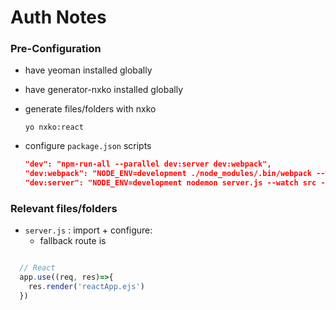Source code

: # Auth Notes

### Pre-Configuration
+ have yeoman installed globally

+ have generator-nxko installed globally

+ generate files/folders with nxko
  ```
  yo nxko:react
  ```

+ configure `package.json` scripts
  ```json
  "dev": "npm-run-all --parallel dev:server dev:webpack",
  "dev:webpack": "NODE_ENV=development ./node_modules/.bin/webpack --watch",
  "dev:server": "NODE_ENV=development nodemon server.js --watch src --watch server.js --ignore src/client"
  ```

### Relevant files/folders

+ `server.js` : import + configure:
  + fallback route is
```js

  // React
  app.use((req, res)=>{
    res.render('reactApp.ejs')
  })
```
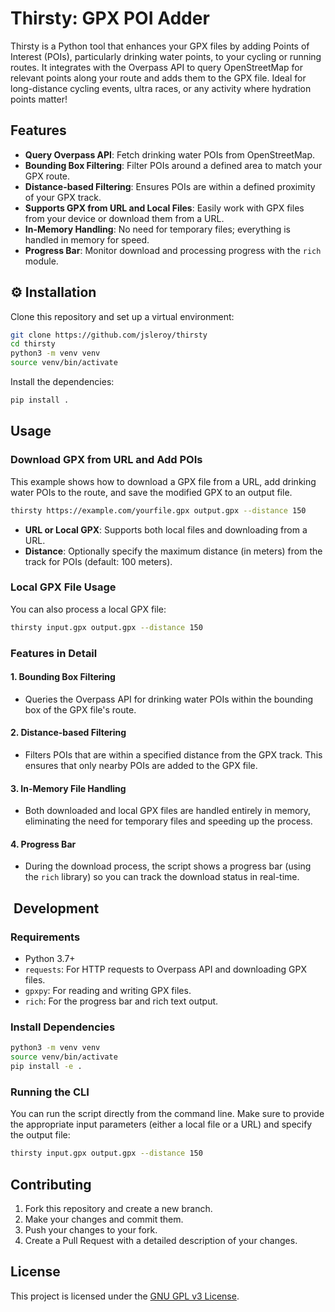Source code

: 
# Thirsty: GPX POI Adder

Thirsty is a Python tool that enhances your GPX files by adding Points of Interest (POIs), particularly drinking water points, to your cycling or running routes. It integrates with the Overpass API to query OpenStreetMap for relevant points along your route and adds them to the GPX file. Ideal for long-distance cycling events, ultra races, or any activity where hydration points matter!

## Features

- **Query Overpass API**: Fetch drinking water POIs from OpenStreetMap.
- **Bounding Box Filtering**: Filter POIs around a defined area to match your GPX route.
- **Distance-based Filtering**: Ensures POIs are within a defined proximity of your GPX track.
- **Supports GPX from URL and Local Files**: Easily work with GPX files from your device or download them from a URL.
- **In-Memory Handling**: No need for temporary files; everything is handled in memory for speed.
- **Progress Bar**: Monitor download and processing progress with the `rich` module.

## ⚙️ Installation

Clone this repository and set up a virtual environment:

```bash
git clone https://github.com/jsleroy/thirsty
cd thirsty
python3 -m venv venv
source venv/bin/activate
```

Install the dependencies:

```bash
pip install .
```

## Usage

### Download GPX from URL and Add POIs

This example shows how to download a GPX file from a URL, add drinking water POIs to the route, and save the modified GPX to an output file.

```bash
thirsty https://example.com/yourfile.gpx output.gpx --distance 150
```

- **URL or Local GPX**: Supports both local files and downloading from a URL.
- **Distance**: Optionally specify the maximum distance (in meters) from the track for POIs (default: 100 meters).

### Local GPX File Usage

You can also process a local GPX file:

```bash
thirsty input.gpx output.gpx --distance 150
```

### Features in Detail

#### 1. Bounding Box Filtering
- Queries the Overpass API for drinking water POIs within the bounding box of the GPX file's route.

#### 2. Distance-based Filtering
- Filters POIs that are within a specified distance from the GPX track. This ensures that only nearby POIs are added to the GPX file.

#### 3. In-Memory File Handling
- Both downloaded and local GPX files are handled entirely in memory, eliminating the need for temporary files and speeding up the process.

#### 4. Progress Bar
- During the download process, the script shows a progress bar (using the `rich` library) so you can track the download status in real-time.

## ️ Development

### Requirements

- Python 3.7+
- `requests`: For HTTP requests to Overpass API and downloading GPX files.
- `gpxpy`: For reading and writing GPX files.
- `rich`: For the progress bar and rich text output.

### Install Dependencies

```bash
python3 -m venv venv
source venv/bin/activate
pip install -e .
```

### Running the CLI

You can run the script directly from the command line. Make sure to provide the appropriate input parameters (either a local file or a URL) and specify the output file:

```bash
thirsty input.gpx output.gpx --distance 150
```

## Contributing

1. Fork this repository and create a new branch.
2. Make your changes and commit them.
3. Push your changes to your fork.
4. Create a Pull Request with a detailed description of your changes.

## License

This project is licensed under the [GNU GPL v3 License](LICENSE).
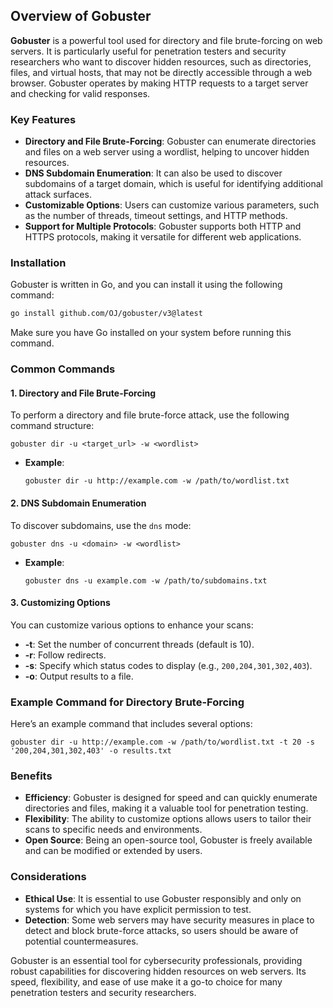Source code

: ## Overview of Gobuster

**Gobuster** is a powerful tool used for directory and file brute-forcing on web servers. It is particularly useful for penetration testers and security researchers who want to discover hidden resources, such as directories, files, and virtual hosts, that may not be directly accessible through a web browser. Gobuster operates by making HTTP requests to a target server and checking for valid responses.

### Key Features

- **Directory and File Brute-Forcing**: Gobuster can enumerate directories and files on a web server using a wordlist, helping to uncover hidden resources.
- **DNS Subdomain Enumeration**: It can also be used to discover subdomains of a target domain, which is useful for identifying additional attack surfaces.
- **Customizable Options**: Users can customize various parameters, such as the number of threads, timeout settings, and HTTP methods.
- **Support for Multiple Protocols**: Gobuster supports both HTTP and HTTPS protocols, making it versatile for different web applications.

### Installation

Gobuster is written in Go, and you can install it using the following command:

```bash
go install github.com/OJ/gobuster/v3@latest
```

Make sure you have Go installed on your system before running this command.

### Common Commands

#### 1. Directory and File Brute-Forcing

To perform a directory and file brute-force attack, use the following command structure:

```
gobuster dir -u <target_url> -w <wordlist>
```

- **Example**:
  ```
  gobuster dir -u http://example.com -w /path/to/wordlist.txt
  ```

#### 2. DNS Subdomain Enumeration

To discover subdomains, use the `dns` mode:

```
gobuster dns -u <domain> -w <wordlist>
```

- **Example**:
  ```
  gobuster dns -u example.com -w /path/to/subdomains.txt
  ```

#### 3. Customizing Options

You can customize various options to enhance your scans:

- **-t**: Set the number of concurrent threads (default is 10).
- **-r**: Follow redirects.
- **-s**: Specify which status codes to display (e.g., `200,204,301,302,403`).
- **-o**: Output results to a file.

### Example Command for Directory Brute-Forcing

Here’s an example command that includes several options:

```
gobuster dir -u http://example.com -w /path/to/wordlist.txt -t 20 -s '200,204,301,302,403' -o results.txt
```

### Benefits

- **Efficiency**: Gobuster is designed for speed and can quickly enumerate directories and files, making it a valuable tool for penetration testing.
- **Flexibility**: The ability to customize options allows users to tailor their scans to specific needs and environments.
- **Open Source**: Being an open-source tool, Gobuster is freely available and can be modified or extended by users.

### Considerations

- **Ethical Use**: It is essential to use Gobuster responsibly and only on systems for which you have explicit permission to test.
- **Detection**: Some web servers may have security measures in place to detect and block brute-force attacks, so users should be aware of potential countermeasures.

Gobuster is an essential tool for cybersecurity professionals, providing robust capabilities for discovering hidden resources on web servers. Its speed, flexibility, and ease of use make it a go-to choice for many penetration testers and security researchers.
==============================
What the task asks —
Before answering, count every line of the data that holds the word "changes"; the reply is that number only.

Your solution —
3